▸ Work required:
Copy each line of the records that includes "nice".

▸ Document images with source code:

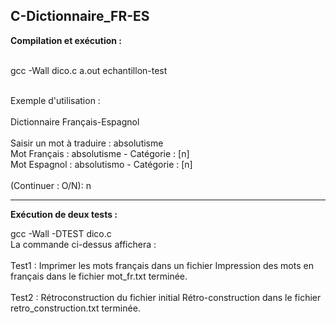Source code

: C-Dictionnaire_FR-ES  
-------------------------------
  
__Compilation et exécution :__  
<br>
  
gcc -Wall dico.c
a.out echantillon-test  

<br>
Exemple d'utilisation :
<br>
<br>
Dictionnaire Français-Espagnol  
<br>
<br>
Saisir un mot à traduire :
absolutisme
<br>
Mot Français : absolutisme - Catégorie : [n] 
<br>
Mot Espagnol : absolutismo - Catégorie : [n]
<br>
<br>
(Continuer : O/N):
n

-------------------------------
__Exécution de deux tests :__
<br>

gcc -Wall -DTEST dico.c
<br>
La commande ci-dessus affichera :
<br>
<br>
Test1 : Imprimer les mots français dans un fichier
Impression des mots en français dans le fichier mot_fr.txt terminée.
<br>
<br>
Test2 : Rétroconstruction du fichier initial
Rétro-construction dans le fichier retro_construction.txt terminée.
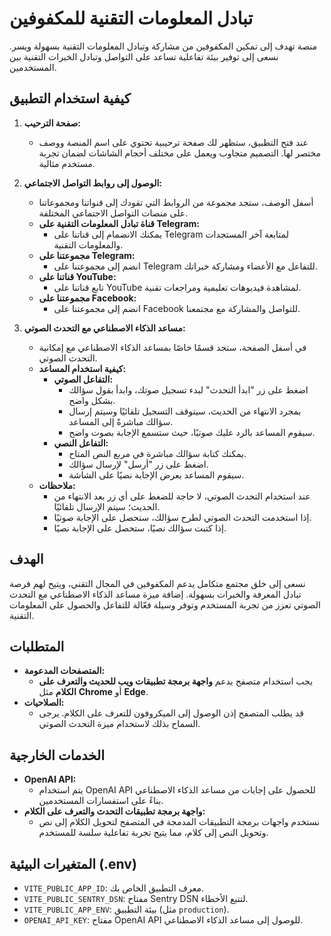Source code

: # تبادل المعلومات التقنية للمكفوفين

منصة تهدف إلى تمكين المكفوفين من مشاركة وتبادل المعلومات التقنية بسهولة ويسر. نسعى إلى توفير بيئة تفاعلية تساعد على التواصل وتبادل الخبرات التقنية بين المستخدمين.

## كيفية استخدام التطبيق

1. **صفحة الترحيب:**
   - عند فتح التطبيق، ستظهر لك صفحة ترحيبية تحتوي على اسم المنصة ووصف مختصر لها. التصميم متجاوب ويعمل على مختلف أحجام الشاشات لضمان تجربة مستخدم مثالية.

2. **الوصول إلى روابط التواصل الاجتماعي:**
   - أسفل الوصف، ستجد مجموعة من الروابط التي تقودك إلى قنواتنا ومجموعاتنا على منصات التواصل الاجتماعي المختلفة.
   - **قناة تبادل المعلومات التقنية على Telegram:**
     - يمكنك الانضمام إلى قناتنا على Telegram لمتابعة آخر المستجدات والمعلومات التقنية.
   - **مجموعتنا على Telegram:**
     - انضم إلى مجموعتنا على Telegram للتفاعل مع الأعضاء ومشاركة خبراتك.
   - **قناتنا على YouTube:**
     - تابع قناتنا على YouTube لمشاهدة فيديوهات تعليمية ومراجعات تقنية.
   - **مجموعتنا على Facebook:**
     - انضم إلى مجموعتنا على Facebook للتواصل والمشاركة مع مجتمعنا.

3. **مساعد الذكاء الاصطناعي مع التحدث الصوتي:**
   - في أسفل الصفحة، ستجد قسمًا خاصًا بمساعد الذكاء الاصطناعي مع إمكانية التحدث الصوتي.
   - **كيفية استخدام المساعد:**
     - **التفاعل الصوتي:**
       - اضغط على زر "ابدأ التحدث" لبدء تسجيل صوتك، وابدأ بقول سؤالك بشكل واضح.
       - بمجرد الانتهاء من الحديث، سيتوقف التسجيل تلقائيًا وسيتم إرسال سؤالك مباشرةً إلى المساعد.
       - سيقوم المساعد بالرد عليك صوتيًا، حيث ستسمع الإجابة بصوت واضح.
     - **التفاعل النصي:**
       - يمكنك كتابة سؤالك مباشرة في مربع النص المتاح.
       - اضغط على زر "أرسل" لإرسال سؤالك.
       - سيقوم المساعد بعرض الإجابة نصيًا على الشاشة.
   - **ملاحظات:**
     - عند استخدام التحدث الصوتي، لا حاجة للضغط على أي زر بعد الانتهاء من الحديث؛ سيتم الإرسال تلقائيًا.
     - إذا استخدمت التحدث الصوتي لطرح سؤالك، ستحصل على الإجابة صوتيًا.
     - إذا كتبت سؤالك نصيًا، ستحصل على الإجابة نصيًا.

## الهدف

نسعى إلى خلق مجتمع متكامل يدعم المكفوفين في المجال التقني، ويتيح لهم فرصة تبادل المعرفة والخبرات بسهولة. إضافة ميزة مساعد الذكاء الاصطناعي مع التحدث الصوتي تعزز من تجربة المستخدم وتوفر وسيلة فعّالة للتفاعل والحصول على المعلومات التقنية.

## المتطلبات

- **المتصفحات المدعومة:**
  - يجب استخدام متصفح يدعم **واجهة برمجة تطبيقات ويب للحديث والتعرف على الكلام** مثل **Chrome** أو **Edge**.
- **الصلاحيات:**
  - قد يطلب المتصفح إذن الوصول إلى الميكروفون للتعرف على الكلام. يرجى السماح بذلك لاستخدام ميزة التحدث الصوتي.

## الخدمات الخارجية

- **OpenAI API:**
  - يتم استخدام OpenAI API للحصول على إجابات من مساعد الذكاء الاصطناعي بناءً على استفسارات المستخدمين.
- **واجهة برمجة تطبيقات التحدث والتعرف على الكلام:**
  - نستخدم واجهات برمجة التطبيقات المدمجة في المتصفح لتحويل الكلام إلى نص وتحويل النص إلى كلام، مما يتيح تجربة تفاعلية سلسة للمستخدم.

## المتغيرات البيئية (.env)

- `VITE_PUBLIC_APP_ID`: معرف التطبيق الخاص بك.
- `VITE_PUBLIC_SENTRY_DSN`: مفتاح Sentry DSN لتتبع الأخطاء.
- `VITE_PUBLIC_APP_ENV`: بيئة التطبيق (مثل `production`).
- `OPENAI_API_KEY`: مفتاح OpenAI API للوصول إلى مساعد الذكاء الاصطناعي.
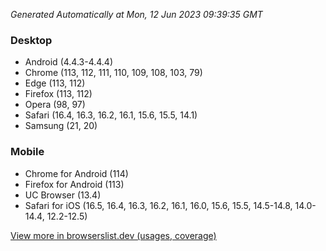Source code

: _Generated Automatically at Mon, 12 Jun 2023 09:39:35 GMT_

### Desktop

- Android (4.4.3-4.4.4)
- Chrome (113, 112, 111, 110, 109, 108, 103, 79)
- Edge (113, 112)
- Firefox (113, 112)
- Opera (98, 97)
- Safari (16.4, 16.3, 16.2, 16.1, 15.6, 15.5, 14.1)
- Samsung (21, 20)

### Mobile

- Chrome for Android (114)
- Firefox for Android (113)
- UC Browser (13.4)
- Safari for iOS (16.5, 16.4, 16.3, 16.2, 16.1, 16.0, 15.6, 15.5, 14.5-14.8, 14.0-14.4, 12.2-12.5)

[View more in browserslist.dev (usages, coverage)](https://browserslist.dev/?q=PjAuMiUsbm90IGRlYWQsbm90IG9wX21pbmkgYWxs)
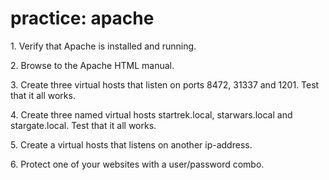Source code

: # practice: apache

1\. Verify that Apache is installed and running.

2\. Browse to the Apache HTML manual.

3\. Create three virtual hosts that listen on ports 8472, 31337 and
1201. Test that it all works.

4\. Create three named virtual hosts startrek.local, starwars.local and
stargate.local. Test that it all works.

5\. Create a virtual hosts that listens on another ip-address.

6\. Protect one of your websites with a user/password combo.
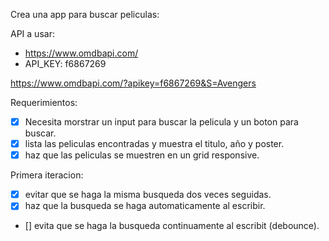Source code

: Crea una app para buscar peliculas:

API a usar:

   - https://www.omdbapi.com/
   - API_KEY: f6867269

https://www.omdbapi.com/?apikey=f6867269&S=Avengers

Requerimientos:

   - [x] Necesita morstrar un input para buscar la pelicula y un boton para buscar.
   - [x] lista las peliculas encontradas y muestra el titulo, año y poster.
   - [x] haz que las peliculas se muestren en un grid responsive.
 
Primera iteracion:

   - [x] evitar que se haga la misma busqueda dos veces seguidas.
   - [x] haz que la busqueda se haga automaticamente al escribir.
   - [] evita que se haga la busqueda continuamente al escribit (debounce).

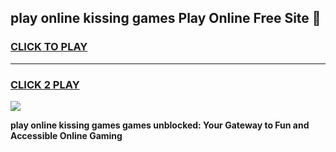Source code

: 
## play online kissing games Play Online Free Site 👋
<h3>
<a href="https://download.freeplayer.one?title=play_online_kissing_games&ref=21F">CLICK TO PLAY</a></h3>
<hr>

<h3>
<a href="https://download.freeplayer.one?title=play_online_kissing_games&ref=21F">CLICK 2 PLAY</a>
  
</h3>

<a href="https://download.freeplayer.one?title=play_online_kissing_games&ref=21F"><img src="https://cdnb.artstation.com/p/assets/images/images/032/539/853/original/anto-thomas-button-gif.gif"></a>


**play online kissing games games unblocked: Your Gateway to Fun and Accessible Online Gaming**
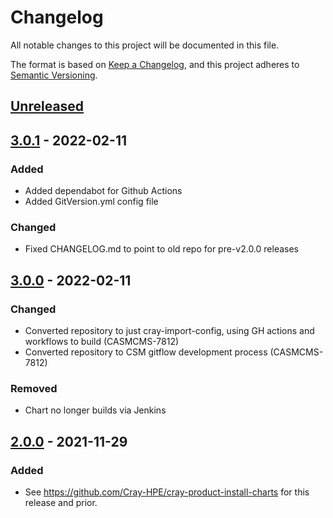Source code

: # Changelog
All notable changes to this project will be documented in this file.

The format is based on [Keep a Changelog](https://keepachangelog.com/en/1.0.0/), and this project adheres to [Semantic Versioning](https://semver.org/spec/v2.0.0.html).

## [Unreleased]

## [3.0.1] - 2022-02-11

### Added

- Added dependabot for Github Actions
- Added GitVersion.yml config file

### Changed

- Fixed CHANGELOG.md to point to old repo for pre-v2.0.0 releases

## [3.0.0] - 2022-02-11

### Changed

- Converted repository to just cray-import-config, using GH actions and workflows to build (CASMCMS-7812)
- Converted repository to CSM gitflow development process (CASMCMS-7812)

### Removed

- Chart no longer builds via Jenkins

## [2.0.0] - 2021-11-29

### Added

- See https://github.com/Cray-HPE/cray-product-install-charts for this release and prior.


[Unreleased]: https://github.com/Cray-HPE/cray-image-config/compare/v3.0.1...HEAD

[3.0.1]: https://github.com/Cray-HPE/cray-image-config/compare/v3.0.0...v3.0.1

[3.0.0]: https://github.com/Cray-HPE/cray-image-config/compare/v2.0.0...v3.0.0

[2.0.0]: https://github.com/Cray-HPE/cray-product-install-charts/releases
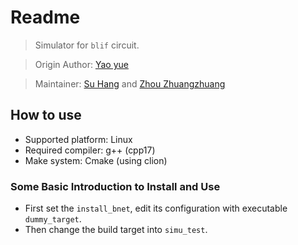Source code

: # Readme

> Simulator for `blif` circuit.

> Origin Author: [Yao yue](https://github.com/tripack45)

> Maintainer: [Su Hang](https://github.com/tonyfloatersu) and [Zhou Zhuangzhuang](https://github.com/zzhou612)

## How to use

- Supported platform: Linux
- Required compiler: g++ (cpp17)
- Make system: Cmake (using clion)

### Some Basic Introduction to Install and Use

- First set the `install_bnet`, edit its configuration with executable `dummy_target`.
- Then change the build target into `simu_test`.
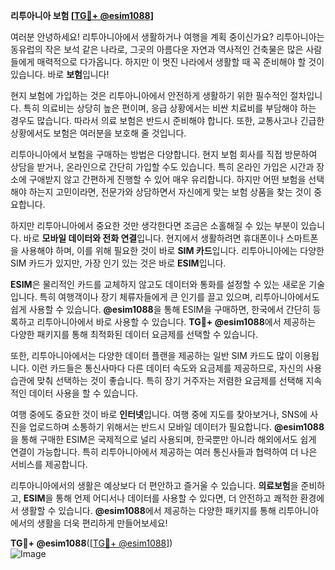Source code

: **리투아니아 보험 [[TG💪+ @esim1088](https://t.me/s/esim1088)]**

여러분 안녕하세요! 리투아니아에서 생활하거나 여행을 계획 중이신가요? 리투아니아는 동유럽의 작은 보석 같은 나라로, 그곳의 아름다운 자연과 역사적인 건축물은 많은 사람들에게 매력적으로 다가옵니다. 하지만 이 멋진 나라에서 생활할 때 꼭 준비해야 할 것이 있습니다. 바로 **보험**입니다!

현지 보험에 가입하는 것은 리투아니아에서 안전하게 생활하기 위한 필수적인 절차입니다. 특히 의료비는 상당히 높은 편이며, 응급 상황에서는 비싼 치료비를 부담해야 하는 경우도 많습니다. 따라서 의료 보험은 반드시 준비해야 합니다. 또한, 교통사고나 긴급한 상황에서도 보험은 여러분을 보호해 줄 것입니다.

리투아니아에서 보험을 구매하는 방법은 다양합니다. 현지 보험 회사를 직접 방문하여 상담을 받거나, 온라인으로 간단히 가입할 수도 있습니다. 특히 온라인 가입은 시간과 장소에 구애받지 않고 간편하게 진행할 수 있어 매우 유리합니다. 하지만 어떤 보험을 선택해야 하는지 고민이라면, 전문가와 상담하면서 자신에게 맞는 보험 상품을 찾는 것이 중요합니다.

하지만 리투아니아에서 중요한 것만 생각한다면 조금은 소홀해질 수 있는 부분이 있습니다. 바로 **모바일 데이터와 전화 연결**입니다. 현지에서 생활하려면 휴대폰이나 스마트폰을 사용해야 하며, 이를 위해 필요한 것이 바로 **SIM 카드**입니다. 리투아니아에는 다양한 SIM 카드가 있지만, 가장 인기 있는 것은 바로 **ESIM**입니다.

**ESIM**은 물리적인 카드를 교체하지 않고도 데이터와 통화를 설정할 수 있는 새로운 기술입니다. 특히 여행객이나 장기 체류자들에게 큰 인기를 끌고 있으며, 리투아니아에서도 쉽게 사용할 수 있습니다. **@esim1088**을 통해 ESIM을 구매하면, 한국에서 간단히 등록하고 리투아니아에서 바로 사용할 수 있습니다. **TG💪+ @esim1088**에서 제공하는 다양한 패키지를 통해 최적화된 데이터 요금제를 선택할 수 있습니다.

또한, 리투아니아에서는 다양한 데이터 플랜을 제공하는 일반 SIM 카드도 많이 이용됩니다. 이런 카드들은 통신사마다 다른 데이터 속도와 요금제를 제공하므로, 자신의 사용 습관에 맞춰 선택하는 것이 좋습니다. 특히 장기 거주자는 저렴한 요금제를 선택해 지속적인 데이터 사용을 할 수 있습니다.

여행 중에도 중요한 것이 바로 **인터넷**입니다. 여행 중에 지도를 찾아보거나, SNS에 사진을 업로드하며 소통하기 위해서는 반드시 모바일 데이터가 필요합니다. **@esim1088**을 통해 구매한 ESIM은 국제적으로 널리 사용되며, 한국뿐만 아니라 해외에서도 쉽게 연결이 가능합니다. 특히 리투아니아에서 제공하는 여러 통신사들과 협력하여 더 나은 서비스를 제공합니다.

리투아니아에서의 생활은 예상보다 더 편안하고 즐거울 수 있습니다. **의료보험**을 준비하고, **ESIM**을 통해 언제 어디서나 데이터를 사용할 수 있다면, 더 안전하고 쾌적한 환경에서 생활할 수 있습니다. **@esim1088**에서 제공하는 다양한 패키지를 통해 리투아니아에서의 생활을 더욱 편리하게 만들어보세요!

**TG💪+ @esim1088**([[TG💪+ @esim1088](https://t.me/s/esim1088)])  
![Image](https://i.postimg.cc/Y0z9fWf4/image.png)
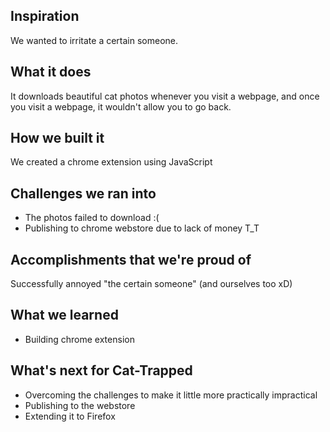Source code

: ## Inspiration
We wanted to irritate a certain someone.

## What it does
It downloads beautiful cat photos whenever you visit a webpage, and once you visit a webpage, it wouldn't allow you to go back.

## How we built it
We created a chrome extension using JavaScript

## Challenges we ran into
- The photos failed to download :(
- Publishing to chrome webstore due to lack of money T_T

## Accomplishments that we're proud of
Successfully annoyed "the certain someone" (and ourselves too xD)

## What we learned
- Building chrome extension

## What's next for Cat-Trapped
- Overcoming the challenges to make it little more practically impractical
- Publishing to the webstore
- Extending it to Firefox
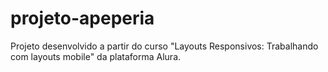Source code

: # projeto-apeperia
Projeto desenvolvido a partir do curso "Layouts Responsivos: Trabalhando com layouts mobile" da plataforma Alura. 

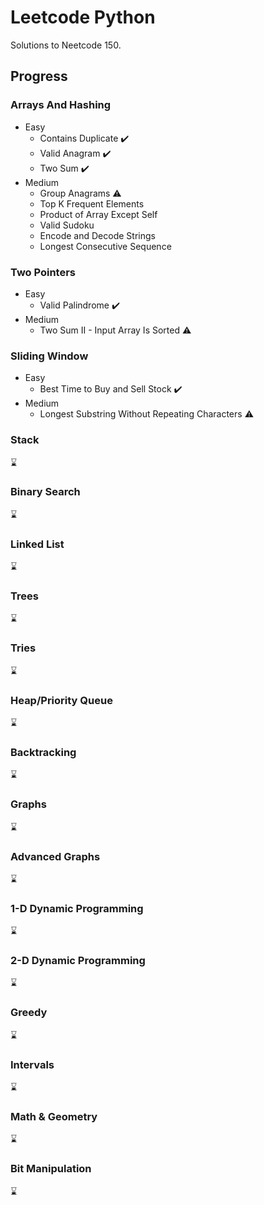 # Leetcode Python

Solutions to Neetcode 150.

## Progress

### Arrays And Hashing
* Easy
  * Contains Duplicate ✔️ 
  * Valid Anagram ✔️ 
  * Two Sum ✔️ 
* Medium
  * Group Anagrams ⚠️
  * Top K Frequent Elements
  * Product of Array Except Self
  * Valid Sudoku
  * Encode and Decode Strings
  * Longest Consecutive Sequence
### Two Pointers
* Easy
  * Valid Palindrome ✔️
* Medium
  * Two Sum II - Input Array Is Sorted ⚠️
### Sliding Window
* Easy
  * Best Time to Buy and Sell Stock ✔️
* Medium
  * Longest Substring Without Repeating Characters ⚠️
### Stack
  ⌛
### Binary Search
  ⌛
### Linked List
  ⌛
### Trees
  ⌛
### Tries
  ⌛
### Heap/Priority Queue
  ⌛
### Backtracking
  ⌛
### Graphs
  ⌛
### Advanced Graphs
  ⌛
### 1-D Dynamic Programming
  ⌛
### 2-D Dynamic Programming
  ⌛
### Greedy
  ⌛
### Intervals
  ⌛
### Math & Geometry
  ⌛
### Bit Manipulation
  ⌛
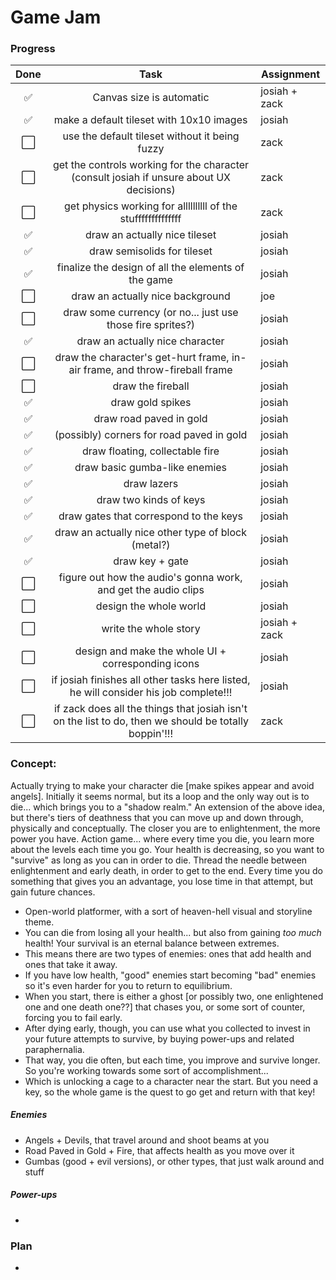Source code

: # Game Jam

### Progress

| Done |      Task      | Assignment   |
| :--: | :------------: | ------------ |
| ✅ |  Canvas size is automatic  | josiah + zack |
| ✅ |  make a default tileset with 10x10 images  | josiah |
| ⬜️ |  use the default tileset without it being fuzzy  | zack |
| ⬜️ |  get the controls working for the character (consult josiah if unsure about UX decisions)  | zack |
| ⬜️ |  get physics working for allllllllll of the stuffffffffffffff  | zack |
| ✅ |  draw an actually nice tileset  | josiah |
| ✅ |  draw semisolids for tileset  | josiah |
| ✅ |  finalize the design of all the elements of the game  | josiah |
| ⬜️ |  draw an actually nice background  | joe |
| ⬜️ |  draw some currency (or no... just use those fire sprites?)  | josiah |
| ✅ |  draw an actually nice character  | josiah |
| ⬜️ |  draw the character's get-hurt frame, in-air frame, and throw-fireball frame  | josiah |
| ⬜️ |  draw the fireball  | josiah |
| ✅ |  draw gold spikes  | josiah |
| ✅ |  draw road paved in gold  | josiah |
| ✅ |  (possibly) corners for road paved in gold  | josiah |
| ✅ |  draw floating, collectable fire  | josiah |
| ✅ |  draw basic gumba-like enemies  | josiah |
| ✅ |  draw lazers  | josiah |
| ✅ |  draw two kinds of keys  | josiah |
| ✅ |  draw gates that correspond to the keys  | josiah |
| ✅ |  draw an actually nice other type of block (metal?)  | josiah |
| ✅ |  draw key + gate  | josiah |
| ⬜️ |  figure out how the audio's gonna work, and get the audio clips  | josiah |
| ⬜️ |  design the whole world  | josiah |
| ⬜️ |  write the whole story  | josiah + zack |
| ⬜️ |  design and make the whole UI + corresponding icons  | josiah |
| ⬜️ |  if josiah finishes all other tasks here listed, he will consider his job complete!!!  | josiah |
| ⬜️ |  if zack does all the things that josiah isn't on the list to do, then we should be totally boppin'!!!  | zack |

### Concept:

Actually trying to make your character die [make spikes appear and avoid angels].
Initially it seems normal, but its a loop and the only way out is to die... which brings you to a "shadow realm."
An extension of the above idea, but there's tiers of deathness that you can move up and down through, physically and conceptually.
The closer you are to enlightenment, the more power you have.
Action game... where every time you die, you learn more about the levels each time you go.
Your health is decreasing, so you want to "survive" as long as you can in order to die.
Thread the needle between enlightenment and early death, in order to get to the end.
Every time you do something that gives you an advantage, you lose time in that attempt, but gain future chances.

- Open-world platformer, with a sort of heaven-hell visual and storyline theme.
- You can die from losing all your health... but also from gaining *too much* health! Your survival is an eternal balance between extremes.
- This means there are two types of enemies: ones that add health and ones that take it away.
- If you have low health, "good" enemies start becoming "bad" enemies so it's even harder for you to return to equilibrium.
- When you start, there is either a ghost [or possibly two, one enlightened one and one death one??] that chases you, or some sort of counter, forcing you to fail early.
- After dying early, though, you can use what you collected to invest in your future attempts to survive, by buying power-ups and related paraphernalia.
- That way, you die often, but each time, you improve and survive longer. So you're working towards some sort of accomplishment...
- Which is unlocking a cage to a character near the start. But you need a key, so the whole game is the quest to go get and return with that key!

##### Enemies

- Angels + Devils, that travel around and shoot beams at you
- Road Paved in Gold + Fire, that affects health as you move over it
- Gumbas (good + evil versions), or other types, that just walk around and stuff

##### Power-ups

- 

### Plan

-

▸ Answer section:
| ✅ |  draw an actually nice tileset  | josiah |
| ⬜️ |  draw an actually nice background  | joe |
| ✅ |  draw an actually nice character  | josiah |
| ✅ |  draw an actually nice other type of block (metal?)  | josiah |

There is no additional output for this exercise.